Russia August 21, 2014, 12:50

A source at the Russian General Staff says the Japanese submarine detected in the La Perouse Strait on Wednesday did not violate international law and did not cross the Russian state border

MOSCOW, August 21. /ITAR-TASS/. A well-informed source at the Russian General Staff has denied forcing a Japanese submarine out of the border area in the Sea of Japan on Wednesday.

"The Japanese submarine detected in the La Perouse Strait on Wednesday did not violate international law and did not cross the Russian state border," the source told ITAR-TASS Thursday. "The submarine moving into the strait was a usual thing, and nobody forced it out of border water area," the source said.

The statement came in the wake of media reports saying that the anti-submarine forces of the Russian Pacific Fleet had cut short reconnaissance operations conducted by the Oyashio submarine in the border area in the Sea of Japan.

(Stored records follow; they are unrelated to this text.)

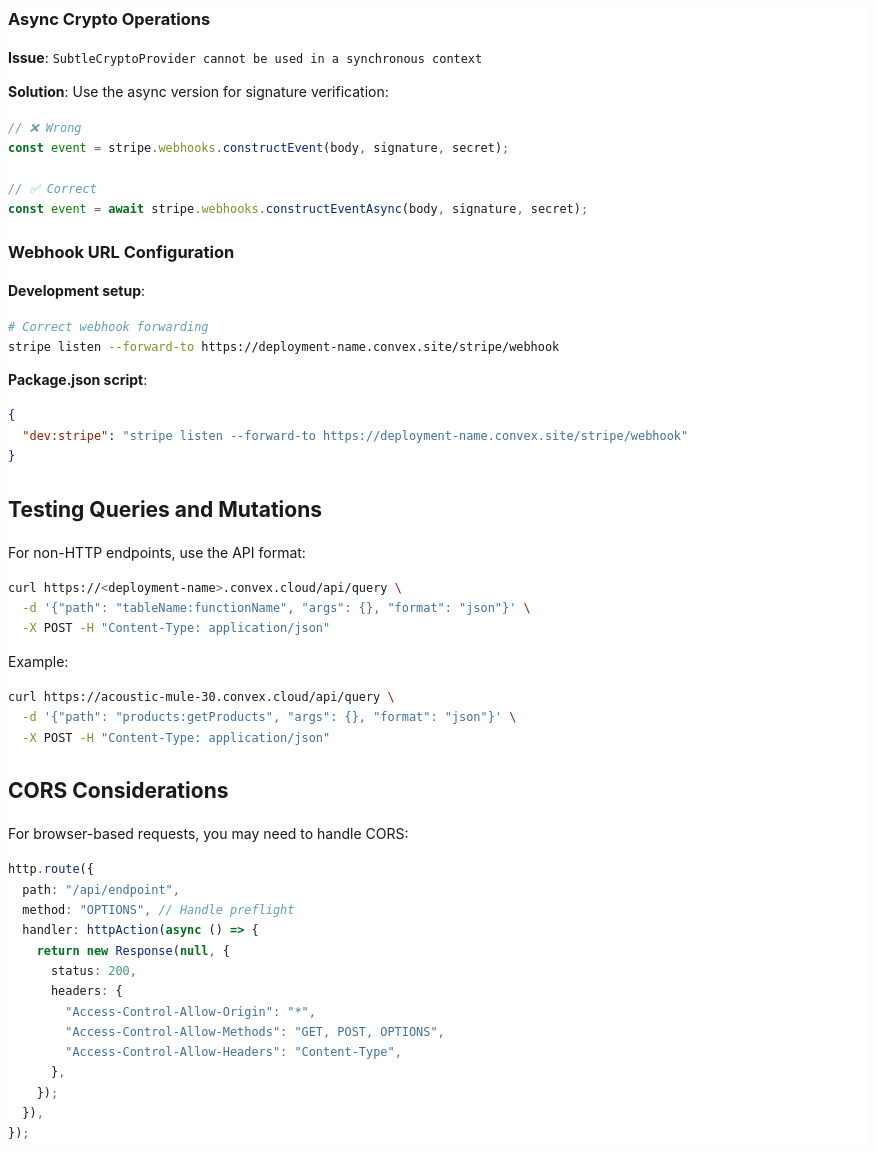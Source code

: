 ### Async Crypto Operations

**Issue**: `SubtleCryptoProvider cannot be used in a synchronous context`

**Solution**: Use the async version for signature verification:
```typescript
// ❌ Wrong
const event = stripe.webhooks.constructEvent(body, signature, secret);

// ✅ Correct
const event = await stripe.webhooks.constructEventAsync(body, signature, secret);
```

### Webhook URL Configuration

**Development setup**:
```bash
# Correct webhook forwarding
stripe listen --forward-to https://deployment-name.convex.site/stripe/webhook
```

**Package.json script**:
```json
{
  "dev:stripe": "stripe listen --forward-to https://deployment-name.convex.site/stripe/webhook"
}
```

## Testing Queries and Mutations

For non-HTTP endpoints, use the API format:

```bash
curl https://<deployment-name>.convex.cloud/api/query \
  -d '{"path": "tableName:functionName", "args": {}, "format": "json"}' \
  -X POST -H "Content-Type: application/json"
```

Example:
```bash
curl https://acoustic-mule-30.convex.cloud/api/query \
  -d '{"path": "products:getProducts", "args": {}, "format": "json"}' \
  -X POST -H "Content-Type: application/json"
```

## CORS Considerations

For browser-based requests, you may need to handle CORS:

```typescript
http.route({
  path: "/api/endpoint",
  method: "OPTIONS", // Handle preflight
  handler: httpAction(async () => {
    return new Response(null, {
      status: 200,
      headers: {
        "Access-Control-Allow-Origin": "*",
        "Access-Control-Allow-Methods": "GET, POST, OPTIONS",
        "Access-Control-Allow-Headers": "Content-Type",
      },
    });
  }),
});
```

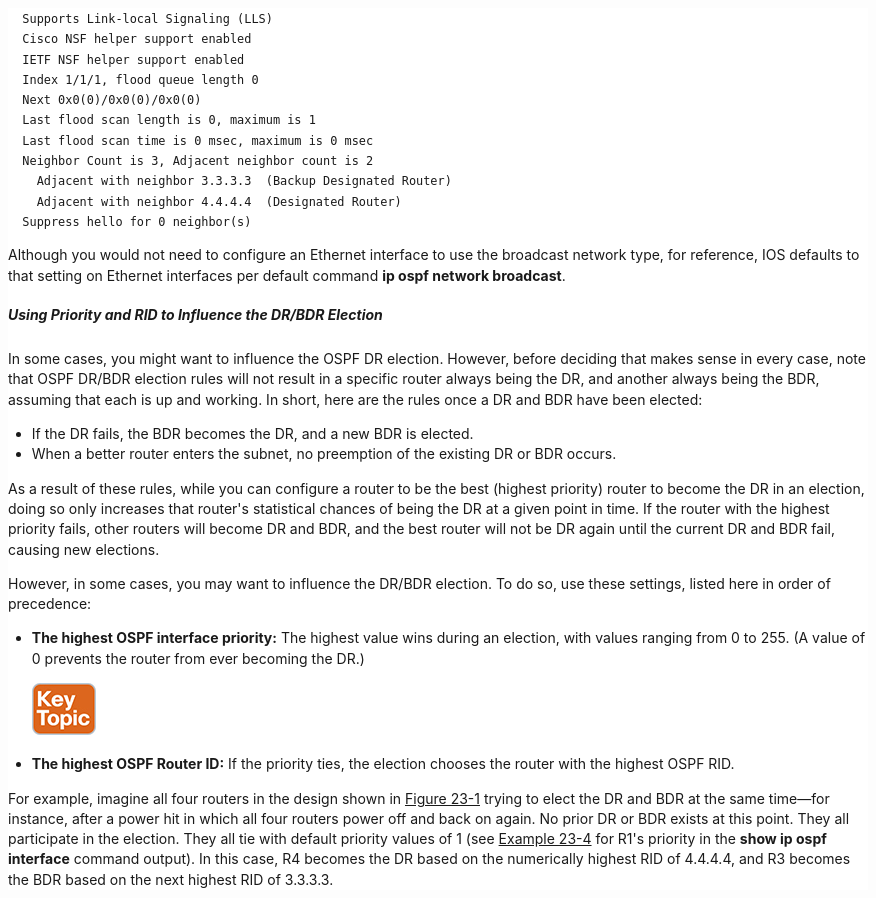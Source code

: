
 ```
  Supports Link-local Signaling (LLS)
  Cisco NSF helper support enabled
  IETF NSF helper support enabled
  Index 1/1/1, flood queue length 0
  Next 0x0(0)/0x0(0)/0x0(0)
  Last flood scan length is 0, maximum is 1
  Last flood scan time is 0 msec, maximum is 0 msec
  Neighbor Count is 3, Adjacent neighbor count is 2
    Adjacent with neighbor 3.3.3.3  (Backup Designated Router)
    Adjacent with neighbor 4.4.4.4  (Designated Router)
  Suppress hello for 0 neighbor(s)
```

Although you would not need to configure an Ethernet interface to use the broadcast network type, for reference, IOS defaults to that setting on Ethernet interfaces per default command **ip ospf network broadcast**.

##### Using Priority and RID to Influence the DR/BDR Election

In some cases, you might want to influence the OSPF DR election. However, before deciding that makes sense in every case, note that OSPF DR/BDR election rules will not result in a specific router always being the DR, and another always being the BDR, assuming that each is up and working. In short, here are the rules once a DR and BDR have been elected:

* If the DR fails, the BDR becomes the DR, and a new BDR is elected.
* When a better router enters the subnet, no preemption of the existing DR or BDR occurs.

As a result of these rules, while you can configure a router to be the best (highest priority) router to become the DR in an election, doing so only increases that router's statistical chances of being the DR at a given point in time. If the router with the highest priority fails, other routers will become DR and BDR, and the best router will not be DR again until the current DR and BDR fail, causing new elections.

However, in some cases, you may want to influence the DR/BDR election. To do so, use these settings, listed here in order of precedence:

* **The highest OSPF interface priority:** The highest value wins during an election, with values ranging from 0 to 255. (A value of 0 prevents the router from ever becoming the DR.)

  ![Key Topic button icon.](images/vol1_key_topic.jpg)
* **The highest OSPF Router ID:** If the priority ties, the election chooses the router with the highest OSPF RID.

For example, imagine all four routers in the design shown in [Figure 23-1](vol1_ch23.xhtml#ch23fig01) trying to elect the DR and BDR at the same time—for instance, after a power hit in which all four routers power off and back on again. No prior DR or BDR exists at this point. They all participate in the election. They all tie with default priority values of 1 (see [Example 23-4](vol1_ch23.xhtml#exa23_4) for R1's priority in the **show ip ospf interface** command output). In this case, R4 becomes the DR based on the numerically highest RID of 4.4.4.4, and R3 becomes the BDR based on the next highest RID of 3.3.3.3.
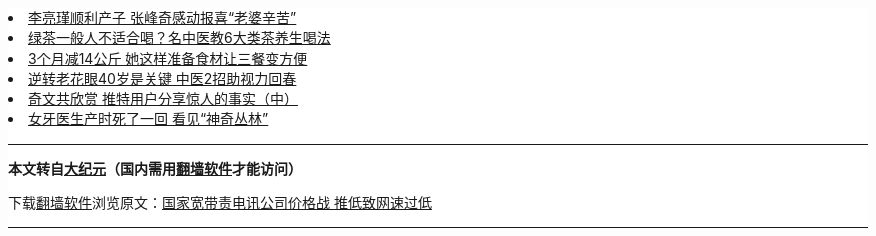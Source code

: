 <li><a href="https://github.com/uvpwru393/djy/blob/master/gb/21/3/23/n12829199.md#1">李亮瑾顺利产子 张峰奇感动报喜“老婆辛苦”</a></li>
<li><a href="https://github.com/uvpwru393/djy/blob/master/gb/21/3/23/n12829042.md#1">绿茶一般人不适合喝？名中医教6大类茶养生喝法</a></li>
<li><a href="https://github.com/uvpwru393/djy/blob/master/gb/21/3/23/n12829066.md#1">3个月减14公斤 她这样准备食材让三餐变方便</a></li>
<li><a href="https://github.com/uvpwru393/djy/blob/master/gb/21/3/13/n12809050.md#1">逆转老花眼40岁是关键 中医2招助视力回春</a></li>
<li><a href="https://github.com/uvpwru393/djy/blob/master/gb/21/3/24/n12831986.md#1">奇文共欣赏 推特用户分享惊人的事实（中）</a></li>
<li><a href="https://github.com/uvpwru393/djy/blob/master/gb/21/3/23/n12829684.md#1">女牙医生产时死了一回 看见“神奇丛林”</a></li>
<hr>

<strong>本文转自<a href="https://www.epochtimes.com">大纪元</a>（国内需用<a href="https://github.com/rpqeip318/www/blob/master/README.md#8">翻墙软件</a>才能访问）</strong><p>下载<a href="https://github.com/rpqeip318/www/blob/master/README.md#8">翻墙软件</a>浏览原文：<a href="https://www.epochtimes.com/gb/17/8/2/n9489238.htm">国家宽带责电讯公司价格战 推低致网速过低</a></p><hr>
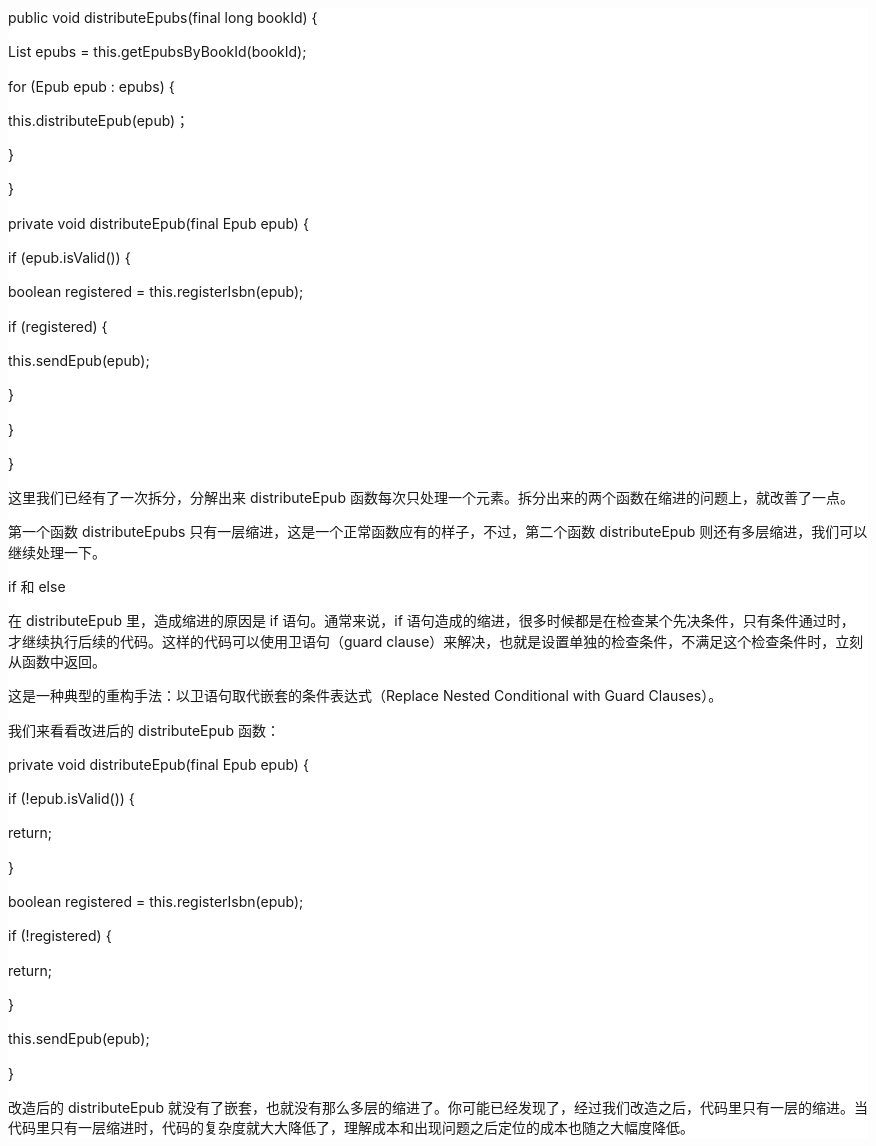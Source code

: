 public void distributeEpubs(final long bookId) {

List<Epub> epubs = this.getEpubsByBookId(bookId);

for (Epub epub : epubs) {

this.distributeEpub(epub)；

}

}

private void distributeEpub(final Epub epub) {

if (epub.isValid()) {

boolean registered = this.registerIsbn(epub);

if (registered) {

this.sendEpub(epub);

}

}

}

这里我们已经有了一次拆分，分解出来 distributeEpub 函数每次只处理一个元素。拆分出来的两个函数在缩进的问题上，就改善了一点。

第一个函数 distributeEpubs 只有一层缩进，这是一个正常函数应有的样子，不过，第二个函数 distributeEpub 则还有多层缩进，我们可以继续处理一下。

if 和 else

在 distributeEpub 里，造成缩进的原因是 if 语句。通常来说，if 语句造成的缩进，很多时候都是在检查某个先决条件，只有条件通过时，才继续执行后续的代码。这样的代码可以使用卫语句（guard clause）来解决，也就是设置单独的检查条件，不满足这个检查条件时，立刻从函数中返回。

这是一种典型的重构手法：以卫语句取代嵌套的条件表达式（Replace Nested Conditional with Guard Clauses）。

我们来看看改进后的 distributeEpub 函数：

private void distributeEpub(final Epub epub) {

if (!epub.isValid()) {

return;

}



boolean registered = this.registerIsbn(epub);

if (!registered) {

return;

}



this.sendEpub(epub);

}

改造后的 distributeEpub 就没有了嵌套，也就没有那么多层的缩进了。你可能已经发现了，经过我们改造之后，代码里只有一层的缩进。当代码里只有一层缩进时，代码的复杂度就大大降低了，理解成本和出现问题之后定位的成本也随之大幅度降低。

"The Japanese submarine was at an equal distance both from the Japanese and the Russian coast," the source said, showing the position of the Japanese submarine on a map of the region. "Tokyo's submarines often visit the La Perouse Strait, but until now such incidents never drew such a close attention of the press," it said.

"Reconnaissance activity in the northern part of the Sea of Japan is a routine job practiced by Tokyo in the north of the Sea of Japan, similar to Moscow, which does the same in the south of the Sea of Okhotsk," the source said. "No one has forced anyone out of the border area. Usually, when a submarine is detected, its hydro-acoustic system signals that it has been detected, and then the submarine moves back to its coast. Our submarine crews do the same," the source said.

It was a second foreign submarine detected by the Russian Navy in the border area over the past two weeks. On August 7, another submarine, presumably a multi-purpose US submarine of "Virginia" class, was spotted in the Barents Sea.